A review of Patient #26's medical record revealed she was admitted to the hospital on 7/6/12 at 2214 (10:14 p.m.) with diagnosis which included mental status changes, frequent falls and debility. Review of the medication orders for Patient #26 revealed orders for Namenda (medication for Alzheimer's symptoms) 5mg BID (twice per day), Coreg (medication for heart failure and high blood pressure) 6.25 mg BID, and Lortab (pain medication) 5mg PRN (as needed) every 4 hours for pain. Review of the Medication Record revealed the Namenda and Coreg had been administered to Patient #26 at 23:22 (11:22 p.m.) on 7/6/12 and the Lortab had been administered on 7/6/12 at 23:23 (11:23 p.m.). Review of the Medication Order History revealed the medications for Patient #26 had not been reviewed by a pharmacist for appropriateness until 7:10 a.m. and 7:11 a.m. on 7/7/12.
In an interview on 7/9/12 at 10:30 a.m. with S8, RN, she stated when first dose medications were ordered for patients after the pharmacists had left for the day, the medications were not checked by a pharmacist before administration. She said two nurses checked the medications for potential problems and the pharmacist would review the medications when they began their shift the next morning.

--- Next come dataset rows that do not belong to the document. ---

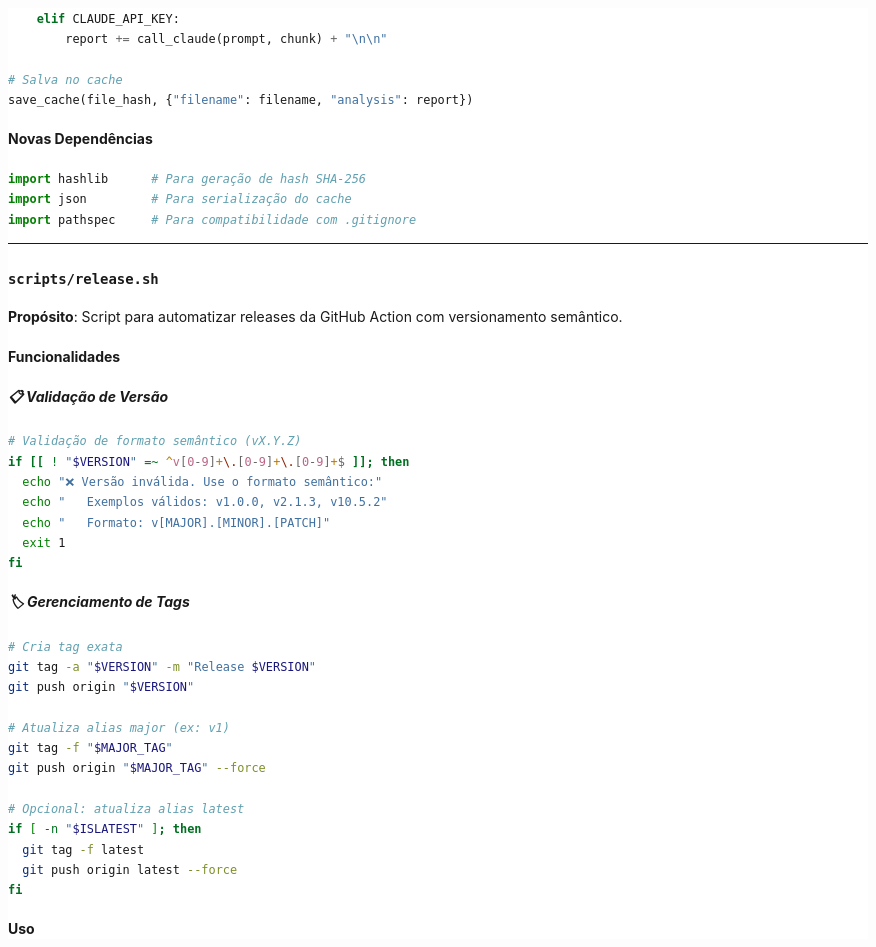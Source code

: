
 ```python
    elif CLAUDE_API_KEY:
        report += call_claude(prompt, chunk) + "\n\n"

# Salva no cache
save_cache(file_hash, {"filename": filename, "analysis": report})
```

#### Novas Dependências

```python
import hashlib      # Para geração de hash SHA-256
import json         # Para serialização do cache
import pathspec     # Para compatibilidade com .gitignore
```

---

### `scripts/release.sh`

**Propósito**: Script para automatizar releases da GitHub Action com versionamento semântico.

#### Funcionalidades

##### 📋 Validação de Versão

```bash
# Validação de formato semântico (vX.Y.Z)
if [[ ! "$VERSION" =~ ^v[0-9]+\.[0-9]+\.[0-9]+$ ]]; then
  echo "❌ Versão inválida. Use o formato semântico:"
  echo "   Exemplos válidos: v1.0.0, v2.1.3, v10.5.2"
  echo "   Formato: v[MAJOR].[MINOR].[PATCH]"
  exit 1
fi
```

##### 🏷️ Gerenciamento de Tags

```bash
# Cria tag exata
git tag -a "$VERSION" -m "Release $VERSION"
git push origin "$VERSION"

# Atualiza alias major (ex: v1)
git tag -f "$MAJOR_TAG"
git push origin "$MAJOR_TAG" --force

# Opcional: atualiza alias latest
if [ -n "$ISLATEST" ]; then
  git tag -f latest
  git push origin latest --force
fi
```

#### Uso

In an interview on 7/9/12 at 11:30 a.m. with S7, Pharmacy Manager, she stated the pharmacy hours were 6:00 a.m. to 6:00 p.m. from Monday through Friday and 7:00 a.m. to 4:00 p.m. on the weekends. She said the Pharmacists did not do a first dose review of medications after pharmacy operating hours. She said when a routine medication was ordered at night, the first dose was reviewed by two nurses for accuracy. She also said the medications were reviewed retrospectively by the Pharmacist when they began their shift the next day.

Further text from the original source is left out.